Jove
Visualize
Contact Us
JoVE
x logofacebook logolinkedin logoyoutube logo
ABOUT JoVE
OverviewLeadershipBlogJoVE Help Center
AUTHORS
Publishing ProcessEditorial BoardScope & PoliciesPeer ReviewFAQSubmit
LIBRARIANS
TestimonialsSubscriptionsAccessResourcesLibrary Advisory BoardFAQ
RESEARCH
JoVE JournalMethods CollectionsJoVE Encyclopedia of ExperimentsArchive
EDUCATION
JoVE CoreJoVE BusinessJoVE Science EducationJoVE Lab ManualFaculty Resource CenterFaculty Site
Terms & Conditions of Use
Privacy Policy
Policies

Related Experiment Videos

Optical spin hall effect.

Alexey Kavokin1, Guillaume Malpuech, Mikhail Glazov

  • 1Department of Physics and Astronomy, University of Southampton, SO17 1BJ Southampton, United Kingdom.

Physical Review Letters
|October 4, 2005
PubMed
Summary
This summary is machine-generated.

Related Concept Videos

You might also read

Related Articles

Articles linked to this work by shared authors, journal, and citation graph.

Sort by
Same author

Electrically reconfigurable extended lasing state in an organic liquid-crystal microcavity.

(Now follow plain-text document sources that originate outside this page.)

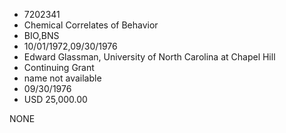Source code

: * 7202341
* Chemical Correlates of Behavior
* BIO,BNS
* 10/01/1972,09/30/1976
* Edward Glassman, University of North Carolina at Chapel Hill
* Continuing Grant
*   name not available
* 09/30/1976
* USD 25,000.00

NONE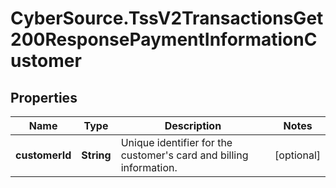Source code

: # CyberSource.TssV2TransactionsGet200ResponsePaymentInformationCustomer

## Properties
Name | Type | Description | Notes
------------ | ------------- | ------------- | -------------
**customerId** | **String** | Unique identifier for the customer&#39;s card and billing information. | [optional] 


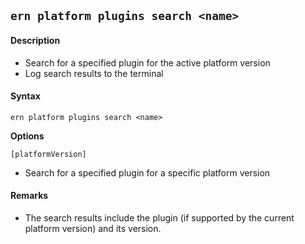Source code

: ## `ern platform plugins search <name>`
#### Description
* Search for a specified plugin for the active platform version
* Log search results to the terminal

#### Syntax
`ern platform plugins search <name>`  

**Options**  

`[platformVersion]`

* Search for a specified plugin for a specific platform version


#### Remarks
* The search results include the plugin (if supported by the current platform version) and its version.
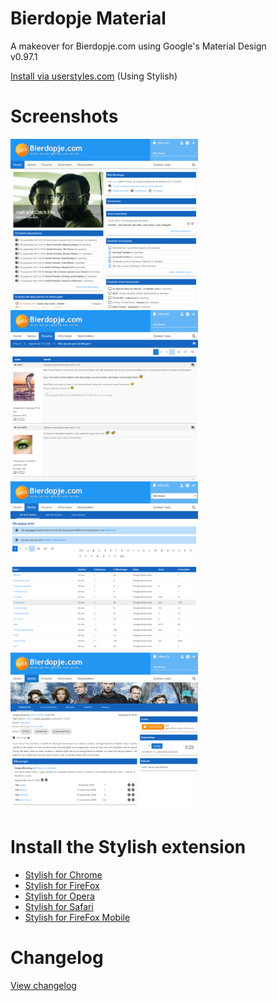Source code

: # Bierdopje Material
A makeover for Bierdopje.com using Google's Material Design<br/>
v0.97.1

<a href="https://userstyles.org/styles/136283/bierdopje-material">Install via userstyles.com</a> (Using Stylish)

# Screenshots
<a href="https://github.com/Bierdopje-Community/bierdopje-material/blob/master/screenshots/frontpage.png?raw=true" target="_blank"><img src="https://github.com/Bierdopje-Community/bierdopje-material/blob/master/screenshots/frontpage_thumb.png?raw=true" width="300px" /></a>
<a href="https://github.com/Bierdopje-Community/bierdopje-material/blob/master/screenshots/forum.png?raw=true" target="_blank"><img src="https://github.com/Bierdopje-Community/bierdopje-material/blob/master/screenshots/forum_thumb.png?raw=true" width="300px" /></a>
<a href="https://github.com/Bierdopje-Community/bierdopje-material/blob/master/screenshots/series.png?raw=true" target="_blank"><img src="https://github.com/Bierdopje-Community/bierdopje-material/blob/master/screenshots/series_thumb.png?raw=true" width="300px" /></a>
<a href="https://github.com/Bierdopje-Community/bierdopje-material/blob/master/screenshots/series-overview.png?raw=true" target="_blank"><img src="https://github.com/Bierdopje-Community/bierdopje-material/blob/master/screenshots/series-overview_thumb.png?raw=true" width="300px" /></a>

# Install the Stylish extension
- <a href="https://chrome.google.com/webstore/detail/stylish/fjnbnpbmkenffdnngjfgmeleoegfcffe">Stylish for Chrome</a>
- <a href="https://addons.mozilla.org/firefox/addon/stylish/">Stylish for FireFox</a>
- <a href="https://addons.opera.com/en/extensions/details/stylish/">Stylish for Opera</a>
- <a href="http://sobolev.us/stylish/">Stylish for Safari</a>
- <a href="https://addons.mozilla.org/en-US/firefox/addon/2108/">Stylish for FireFox Mobile</a>

# Changelog
<A HREF="https://raw.githubusercontent.com/Bierdopje-Community/bierdopje-material/master/changelog.txt">View changelog</A>
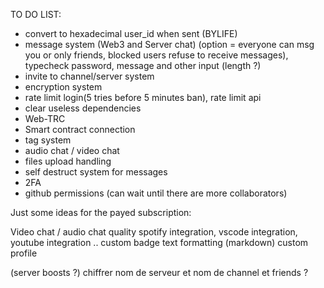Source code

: TO DO LIST:

- convert to hexadecimal user_id when sent (BYLIFE)
- message system (Web3 and Server chat) (option = everyone can msg you or only friends, blocked users refuse to receive messages), typecheck password, message and other input (length ?)
- invite to channel/server system
- encryption system
- rate limit login(5 tries before 5 minutes ban), rate limit api
- clear useless dependencies
- Web-TRC 
- Smart contract connection
- tag system
- audio chat / video chat
- files upload handling  
- self destruct system for messages
- 2FA
- github permissions (can wait until there are more collaborators)

Just some ideas for the payed subscription:

   Video chat / audio chat quality
   spotify integration, vscode integration, youtube integration ..
   custom badge 
   text formatting (markdown)
   custom profile
   
(server boosts ?)
chiffrer nom de serveur et nom de channel et friends ?
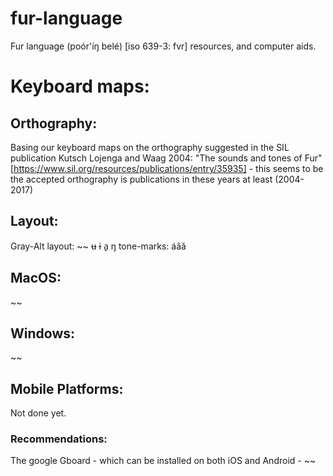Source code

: # fur-language
Fur language (poór'íŋ belé) [iso 639-3: fvr] resources, and computer aids.


# Keyboard maps:
## Orthography:
Basing our keyboard maps on the orthography suggested in the SIL publication Kutsch Lojenga and Waag 2004: "The sounds and tones of Fur" 
[https://www.sil.org/resources/publications/entry/35935] - this seems to be the accepted orthography is publications in these years at least (2004-2017)
## Layout:

Gray-Alt layout:
~~
ʉ ɨ a̱ ŋ 
tone-marks: áâǎ 

## MacOS:
~~

## Windows:
~~

## Mobile Platforms:
Not done yet. 
### Recommendations:
The google Gboard - which can be installed on both iOS and Android - ~~

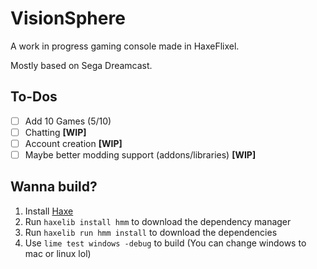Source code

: # VisionSphere

A work in progress gaming console made in HaxeFlixel.

Mostly based on Sega Dreamcast.

## To-Dos
* [ ] Add 10 Games (5/10)
* [ ] Chatting **[WIP]**
* [ ] Account creation **[WIP]**
* [ ] Maybe better modding support (addons/libraries) **[WIP]**

## Wanna build?

1. Install [Haxe](https://haxe.org/download/)
2. Run `haxelib install hmm` to download the dependency manager
3. Run `haxelib run hmm install` to download the dependencies
4. Use `lime test windows -debug` to build (You can change windows to mac or linux lol)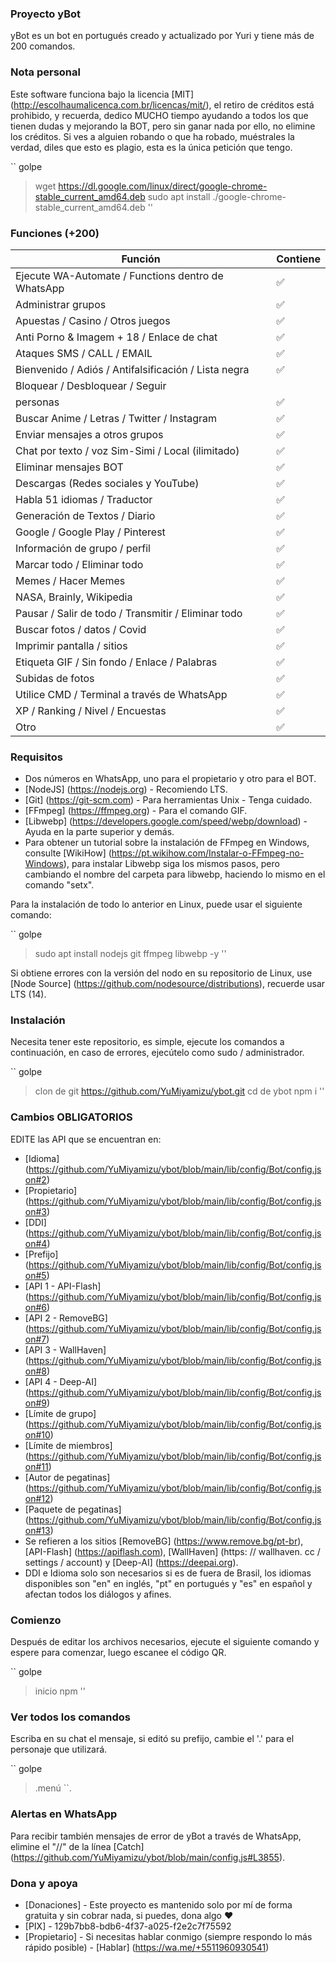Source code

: ### Proyecto yBot
yBot es un bot en portugués creado y actualizado por Yuri y tiene más de 200 comandos.

### Nota personal
Este software funciona bajo la licencia [MIT] (http://escolhaumalicenca.com.br/licencas/mit/), el retiro de créditos está prohibido, y recuerda, dedico MUCHO tiempo ayudando a todos los que tienen dudas y mejorando la BOT, pero sin ganar nada por ello, no elimine los créditos.
Si ves a alguien robando o que ha robado, muéstrales la verdad, diles que esto es plagio, esta es la única petición que tengo.

`` golpe
> wget https://dl.google.com/linux/direct/google-chrome-stable_current_amd64.deb
> sudo apt install ./google-chrome-stable_current_amd64.deb
''

### Funciones (+200)

| Función | Contiene |
| ------------- | ------------- |
| Ejecute WA-Automate / Functions dentro de WhatsApp | ✅ |
| Administrar grupos | ✅ |
| Apuestas / Casino / Otros juegos | ✅ |
| Anti Porno & Imagem + 18 / Enlace de chat | ✅ |
| Ataques SMS / CALL / EMAIL | ✅ |
| Bienvenido / Adiós / Antifalsificación / Lista negra | ✅ |
| Bloquear / Desbloquear / Seguir
personas | ✅ |
| Buscar Anime / Letras / Twitter / Instagram | ✅ |
| Enviar mensajes a otros grupos | ✅ |
| Chat por texto / voz Sim-Simi / Local (ilimitado) | ✅ |
| Eliminar mensajes BOT | ✅ |
| Descargas (Redes sociales y YouTube) | ✅ |
| Habla 51 idiomas / Traductor | ✅ |
| Generación de Textos / Diario | ✅ |
| Google / Google Play / Pinterest | ✅ |
| Información de grupo / perfil | ✅ |
| Marcar todo / Eliminar todo | ✅ |
| Memes / Hacer Memes | ✅ |
| NASA, Brainly, Wikipedia | ✅ |
| Pausar / Salir de todo / Transmitir / Eliminar todo | ✅ |
| Buscar fotos / datos / Covid | ✅ |
| Imprimir pantalla / sitios | ✅ ||
| Etiqueta GIF / Sin fondo / Enlace / Palabras | ✅ |
| Subidas de fotos | ✅ |
| Utilice CMD / Terminal a través de WhatsApp | ✅ |
| XP / Ranking / Nivel / Encuestas | ✅ |
| Otro | ✅ |

### Requisitos

- Dos números en WhatsApp, uno para el propietario y otro para el BOT.
- [NodeJS] (https://nodejs.org) - Recomiendo LTS.
- [Git] (https://git-scm.com) - Para herramientas Unix - Tenga cuidado.
- [FFmpeg] (https://ffmpeg.org) - Para el comando GIF.
- [Libwebp] (https://developers.google.com/speed/webp/download) - Ayuda en la parte superior y demás.
- Para obtener un tutorial sobre la instalación de FFmpeg en Windows, consulte [WikiHow] (https://pt.wikihow.com/Instalar-o-FFmpeg-no-Windows), para instalar Libwebp siga los mismos pasos, pero cambiando el nombre del carpeta para libwebp, haciendo lo mismo en el comando "setx".

Para la instalación de todo lo anterior en Linux, puede usar el siguiente comando:

`` golpe
> sudo apt install nodejs git ffmpeg libwebp -y
''

Si obtiene errores con la versión del nodo en su repositorio de Linux, use [Node Source] (https://github.com/nodesource/distributions), recuerde usar LTS (14).

### Instalación
Necesita tener este repositorio, es simple, ejecute los comandos a continuación, en caso de errores, ejecútelo como sudo / administrador.

`` golpe
> clon de git https://github.com/YuMiyamizu/ybot.git
> cd de ybot
> npm i
''

### Cambios OBLIGATORIOS
EDITE las API que se encuentran en:

- [Idioma] (https://github.com/YuMiyamizu/ybot/blob/main/lib/config/Bot/config.json#2)
- [Propietario] (https://github.com/YuMiyamizu/ybot/blob/main/lib/config/Bot/config.json#3)
- [DDI] (https://github.com/YuMiyamizu/ybot/blob/main/lib/config/Bot/config.json#4)
- [Prefijo] (https://github.com/YuMiyamizu/ybot/blob/main/lib/config/Bot/config.json#5)
- [API 1 - API-Flash] (https://github.com/YuMiyamizu/ybot/blob/main/lib/config/Bot/config.json#6)
- [API 2 - RemoveBG] (https://github.com/YuMiyamizu/ybot/blob/main/lib/config/Bot/config.json#7)
- [API 3 - WallHaven] (https://github.com/YuMiyamizu/ybot/blob/main/lib/config/Bot/config.json#8)
- [API 4 - Deep-AI] (https://github.com/YuMiyamizu/ybot/blob/main/lib/config/Bot/config.json#9)
- [Límite de grupo] (https://github.com/YuMiyamizu/ybot/blob/main/lib/config/Bot/config.json#10)
- [Límite de miembros] (https://github.com/YuMiyamizu/ybot/blob/main/lib/config/Bot/config.json#11)
- [Autor de pegatinas] (https://github.com/YuMiyamizu/ybot/blob/main/lib/config/Bot/config.json#12)
- [Paquete de pegatinas] (https://github.com/YuMiyamizu/ybot/blob/main/lib/config/Bot/config.json#13)
- Se refieren a los sitios [RemoveBG] (https://www.remove.bg/pt-br), [API-Flash] (https://apiflash.com), [WallHaven] (https: // wallhaven. cc / settings / account) y [Deep-AI] (https://deepai.org).
- DDI e Idioma solo son necesarios si es de fuera de Brasil, los idiomas disponibles son "en" en inglés, "pt" en portugués y "es" en español y afectan todos los diálogos y afines.

### Comienzo
Después de editar los archivos necesarios, ejecute el siguiente comando y espere para comenzar, luego escanee el código QR.

`` golpe
> inicio npm
''

### Ver todos los comandos
Escriba en su chat el mensaje, si editó su prefijo, cambie el '.' para el personaje que utilizará.

`` golpe
> .menú
``.


### Alertas en WhatsApp
Para recibir también mensajes de error de yBot a través de WhatsApp, elimine el "//" de la línea [Catch] (https://github.com/YuMiyamizu/ybot/blob/main/config.js#L3855).

### Dona y apoya
- [Donaciones] - Este proyecto es mantenido solo por mí de forma gratuita y sin cobrar nada, si puedes, dona algo ❤️
- [PIX] - 129b7bb8-bdb6-4f37-a025-f2e2c7f75592
- [Propietario] - Si necesitas hablar conmigo (siempre respondo lo más rápido posible) - [Hablar] (https://wa.me/+5511960930541)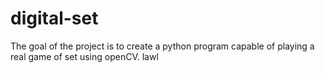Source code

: # digital-set
The goal of the project is to create a python program capable of playing a real game of set using openCV.
lawl
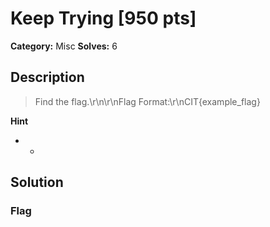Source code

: # Keep Trying [950 pts]

**Category:** Misc
**Solves:** 6

## Description
>Find the flag.\r\n\r\nFlag Format:\r\nCIT{example_flag}

**Hint**
* -

## Solution

### Flag

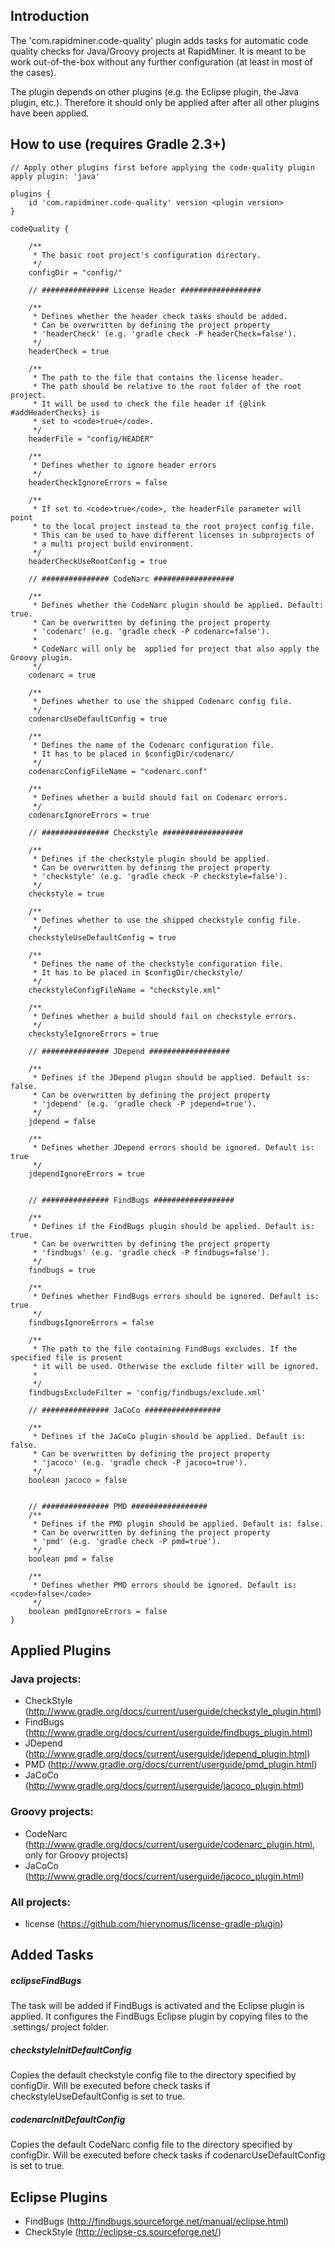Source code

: ## Introduction
The 'com.rapidminer.code-quality' plugin adds tasks for automatic code quality checks for Java/Groovy projects at RapidMiner. 
It is meant to be work out-of-the-box without any further configuration (at least in most of the cases).

The plugin depends on other plugins (e.g. the Eclipse plugin, the Java plugin, etc.). Therefore it should only be applied 
after after all other plugins have been applied.

## How to use (requires Gradle 2.3+)
	// Apply other plugins first before applying the code-quality plugin 
	apply plugin: 'java'
	
	plugins {
		id 'com.rapidminer.code-quality' version <plugin version>
	}
	 
	codeQuality {
	 
		/**
		 * The basic root project's configuration directory.
		 */
		configDir = "config/"

		// ############### License Header ##################
		
		/**
		 * Defines whether the header check tasks should be added.
		 * Can be overwritten by defining the project property 
		 * 'headerCheck' (e.g. 'gradle check -P headerCheck=false').
		 */
		headerCheck = true
	
		/**
		 * The path to the file that contains the license header. 
		 * The path should be relative to the root folder of the root project. 
		 * It will be used to check the file header if {@link #addHeaderChecks} is 
		 * set to <code>true</code>.
		 */
		headerFile = "config/HEADER"
		
		/**
		 * Defines whether to ignore header errors
		 */
		headerCheckIgnoreErrors = false

		/**
		 * If set to <code>true</code>, the headerFile parameter will point
		 * to the local project instead to the root project config file.
		 * This can be used to have different licenses in subprojects of 
		 * a multi project build environment.
		 */
		headerCheckUseRootConfig = true

		// ############### CodeNarc ##################

		/**
		 * Defines whether the CodeNarc plugin should be applied. Default: true.
		 * Can be overwritten by defining the project property 
		 * 'codenarc' (e.g. 'gradle check -P codenarc=false').
		 *
		 * CodeNarc will only be  applied for project that also apply the Groovy plugin.
		 */
		codenarc = true
		
		/**
		 * Defines whether to use the shipped Codenarc config file.
		 */
		codenarcUseDefaultConfig = true

		/**
		 * Defines the name of the Codenarc configuration file.
		 * It has to be placed in $configDir/codenarc/
		 */
		codenarcConfigFileName = "codenarc.conf"

		/**
		 * Defines whether a build should fail on Codenarc errors.
		 */
		codenarcIgnoreErrors = true

		// ############### Checkstyle ##################
		
		/**
		 * Defines if the checkstyle plugin should be applied.
		 * Can be overwritten by defining the project property 
		 * 'checkstyle' (e.g. 'gradle check -P checkstyle=false').
		 */
		checkstyle = true
		
		/**
		 * Defines whether to use the shipped checkstyle config file.
		 */
		checkstyleUseDefaultConfig = true

		/**
		 * Defines the name of the checkstyle configuration file.
		 * It has to be placed in $configDir/checkstyle/
		 */
		checkstyleConfigFileName = "checkstyle.xml"

		/**
		 * Defines whether a build should fail on checkstyle errors.
		 */
		checkstyleIgnoreErrors = true
		
		// ############### JDepend ##################

		/**
		 * Defines if the JDepend plugin should be applied. Default is: false.
		 * Can be overwritten by defining the project property 
		 * 'jdepend' (e.g. 'gradle check -P jdepend=true').
		 */
		jdepend = false
		
		/**
		 * Defines whether JDepend errors should be ignored. Default is: true
		 */
		jdependIgnoreErrors = true

		
		// ############### FindBugs ##################
		
		/**
		 * Defines if the FindBugs plugin should be applied. Default is: true.
		 * Can be overwritten by defining the project property 
		 * 'findbugs' (e.g. 'gradle check -P findbugs=false').
		 */
		findbugs = true
		
		/**
		 * Defines whether FindBugs errors should be ignored. Default is: true
		 */
		findbugsIgnoreErrors = false
		
		/**
		 * The path to the file containing FindBugs excludes. If the specified file is present
		 * it will be used. Otherwise the exclude filter will be ignored.
		 *
		 */
		findbugsExcludeFilter = 'config/findbugs/exclude.xml'
		
		// ############### JaCoCo #################
	
		/**
		 * Defines if the JaCoCo plugin should be applied. Default is: false.
		 * Can be overwritten by defining the project property 
		 * 'jacoco' (e.g. 'gradle check -P jacoco=true').
		 */
		boolean jacoco = false
	
	
		// ############### PMD ################# 
		/**
		 * Defines if the PMD plugin should be applied. Default is: false.
		 * Can be overwritten by defining the project property
		 * 'pmd' (e.g. 'gradle check -P pmd=true').
		 */
		boolean pmd = false
		
		/**
		 * Defines whether PMD errors should be ignored. Default is: <code>false</code>
		 */
		boolean pmdIgnoreErrors = false
	}
	
## Applied Plugins

### Java projects:
- CheckStyle (http://www.gradle.org/docs/current/userguide/checkstyle_plugin.html)
- FindBugs (http://www.gradle.org/docs/current/userguide/findbugs_plugin.html)
- JDepend (http://www.gradle.org/docs/current/userguide/jdepend_plugin.html)
- PMD (http://www.gradle.org/docs/current/userguide/pmd_plugin.html)
- JaCoCo (http://www.gradle.org/docs/current/userguide/jacoco_plugin.html)

### Groovy projects:
- CodeNarc (http://www.gradle.org/docs/current/userguide/codenarc_plugin.html, only for Groovy projects)
- JaCoCo (http://www.gradle.org/docs/current/userguide/jacoco_plugin.html)

### All projects:
- license (https://github.com/hierynomus/license-gradle-plugin)

## Added Tasks
##### eclipseFindBugs
The task will be added if FindBugs is activated and the Eclipse plugin is applied. It configures the FindBugs Eclipse plugin by copying files to the .settings/ project folder.

##### checkstyleInitDefaultConfig
Copies the default checkstyle config file to the directory specified by configDir. Will be executed before check tasks if checkstyleUseDefaultConfig is set to true.

##### codenarcInitDefaultConfig
Copies the default CodeNarc config file to the directory specified by configDir. Will be executed before check tasks if codenarcUseDefaultConfig is set to true.

## Eclipse Plugins
- FindBugs (http://findbugs.sourceforge.net/manual/eclipse.html)
- CheckStyle (http://eclipse-cs.sourceforge.net/)
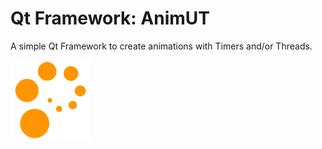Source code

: # Qt Framework: AnimUT
A simple Qt Framework to create animations with Timers and/or Threads.

![Logo](/images/logo128.png "AnimUT")
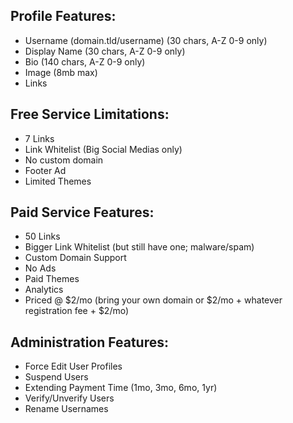 ## Profile Features:
* Username (domain.tld/username) (30 chars, A-Z 0-9 only)
* Display Name (30 chars, A-Z 0-9 only)
* Bio (140 chars, A-Z 0-9 only)
* Image (8mb max)
* Links

## Free Service Limitations:
* 7 Links
* Link Whitelist (Big Social Medias only)
* No custom domain
* Footer Ad
* Limited Themes

## Paid Service Features:
* 50 Links
* Bigger Link Whitelist (but still have one; malware/spam)
* Custom Domain Support
* No Ads
* Paid Themes
* Analytics
* Priced @ $2/mo (bring your own domain or $2/mo + whatever registration fee + $2/mo)

## Administration Features:
* Force Edit User Profiles
* Suspend Users
* Extending Payment Time (1mo, 3mo, 6mo, 1yr)
* Verify/Unverify Users
* Rename Usernames

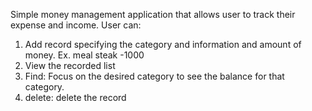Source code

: Simple money management application that allows user to track their expense and income.
User can:
1. Add record specifying the category and information and amount of money. Ex. meal steak -1000
2. View the recorded list
3. Find: Focus on the desired category to see the balance for that category.
4. delete: delete the record
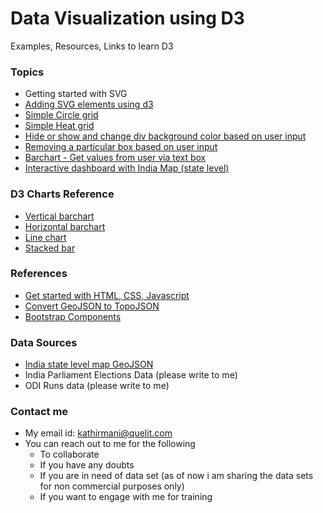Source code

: # Data Visualization using D3
Examples, Resources, Links to learn D3

### Topics
- Getting started with SVG
- [Adding SVG elements using d3](https://jsbin.com/geneku/2/edit?html,output)
- [Simple Circle grid](https://jsbin.com/dutuxu/edit?html,output)
- [Simple Heat grid](https://jsbin.com/mazuzag/edit?html,output)
- [Hide or show and change div background color based on user input](https://jsbin.com/misemix/edit?html,output)
- [Removing a particular box based on user input](https://jsbin.com/xajohip/edit?html,output)
- [Barchart - Get values from user via text box](https://jsbin.com/kizinu/edit?html,output)
- [Interactive dashboard with India Map (state level)](http://htmlpreview.github.io/?https://github.com/skathirmani/learn-d3/blob/master/india_states_map.html)

### D3 Charts Reference
- [Vertical barchart](https://bl.ocks.org/d3noob/bdf28027e0ce70bd132edc64f1dd7ea4)
- [Horizontal barchart](https://bl.ocks.org/alandunning/7008d0332cc28a826b37b3cf6e7bd998)
- [Line chart](https://bl.ocks.org/mbostock/3883245)
- [Stacked bar](https://bl.ocks.org/DimsumPanda/689368252f55179e12185e13c5ed1fee)

### References
- [Get started with HTML, CSS, Javascript](https://www.freecodecamp.com/)
- [Convert GeoJSON to TopoJSON](mapshaper.org)
- [Bootstrap Components](http://getbootstrap.com/components/)

### Data Sources
- [India state level map GeoJSON](http://projects.datameet.org/maps/data/geojson/states.geojson)
- India Parliament Elections Data (please write to me)
- ODI Runs data (please write to me)


### Contact me
- My email id: kathirmani@quelit.com
- You can reach out to me for the following
  - To collaborate
  - If you have any doubts
  - If you are in need of data set (as of now i am sharing the data sets for non commercial purposes only)
  - If you want to engage with me for training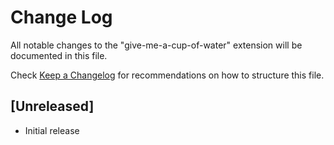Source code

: # Change Log

All notable changes to the "give-me-a-cup-of-water" extension will be documented in this file.

Check [Keep a Changelog](http://keepachangelog.com/) for recommendations on how to structure this file.

## [Unreleased]

- Initial release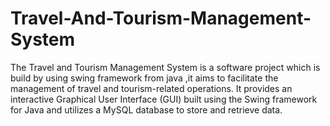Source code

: # Travel-And-Tourism-Management-System

The Travel and Tourism Management System is a software project which is build by using swing  framework from java ,it aims to facilitate the management of travel and tourism-related operations. It provides an interactive Graphical User Interface (GUI) built using the Swing framework for Java and utilizes a MySQL database to store and retrieve data.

Nature communications·2026
Same author

A universal law for random fluctuations.

Science (New York, N.Y.)·2026
Same author

Ground-state orbital angular momentum lasing from liquid crystal torons embedded in a microcavity.

Science advances·2026
Same author

Transverse Non-Hermitian Drift Induced by the Quantum Metric of Exceptional Rings.

Physical review letters·2026
Same author

Femtosecond coherence dynamics of exciton-polaritons.

National science review·2026
Same author

Observation of nonreciprocal transverse localization of light.

Nature communications·2025
Same journal

Erratum: Spectroscopy and Ground-State Transfer of Ultracold Bosonic ^{39}K^{133}Cs Molecules [Phys. Rev. Lett. 135, 203401 (2025)].

Physical review letters·2026
Same journal

Erratum: Lifetime of the ^{2}F_{7/2} Level in Yb^{+} for Spontaneous Emission of Electric Octupole Radiation [Phys. Rev. Lett. 127, 213001 (2021)].

Physical review letters·2026
Same journal

Laser-Plasma Based Seeded Free Electron Laser in the High-Gain Regime.

Physical review letters·2026
Same journal

Parent Hamiltonians for Stabilizer Quantum Many-Body Scars.

Physical review letters·2026
Same journal

Properties of Heavy Cosmic Nuclei Phosphorus, Chlorine, Argon, Potassium, and Calcium: Results from the Alpha Magnetic Spectrometer.

Physical review letters·2026
Same journal

Role of Spin-Isospin Symmetries in Nuclear β-Decays.

Physical review letters·2026
See all related articles

Researchers found an optical spin Hall effect in microcavities, analogous to the electronic spin Hall effect. This effect causes scattered exciton polaritons to become spin-polarized, with opposite signs for clockwise and anticlockwise scattering.

Area of Science:

  • Condensed Matter Physics
  • Quantum Optics
  • Photonics

Background:

  • The spin Hall effect is a well-established phenomenon in electronics.
  • Exciton polaritons are quasiparticles formed from the coupling of excitons and photons in semiconductor microcavities.
  • Understanding light-matter interactions in microcavities is crucial for developing novel optical devices.

Purpose of the Study:

  • To establish an analogy between the spin Hall effect and light polarization in microcavities.
  • To investigate the spin polarization of scattered exciton polaritons.
  • To explore the underlying mechanisms responsible for the observed optical spin Hall effect.

Main Methods:

  • Theoretical analysis of exciton polariton scattering in microcavities.

Related Experiment Videos

  • Investigation of polarization dependence in Rayleigh scattering.
  • Modeling the influence of spin effects, longitudinal-transverse splitting, and finite exciton polariton lifetime.
  • Main Results:

    • A direct analogy was established between the spin Hall effect and the polarization dependence of Rayleigh scattering.
    • Scattered exciton polaritons exhibit strong spin polarization dependent on the initial state's polarization and scattering direction.
    • Spin polarization of clockwise and anticlockwise scattered polaritons show opposite signs.

    Conclusions:

    • The optical spin Hall effect is demonstrated in microcavity systems.
    • Strong longitudinal-transverse splitting and finite exciton polariton lifetime are key factors enabling this effect.
    • This finding opens new avenues for controlling spin properties of light in photonic systems.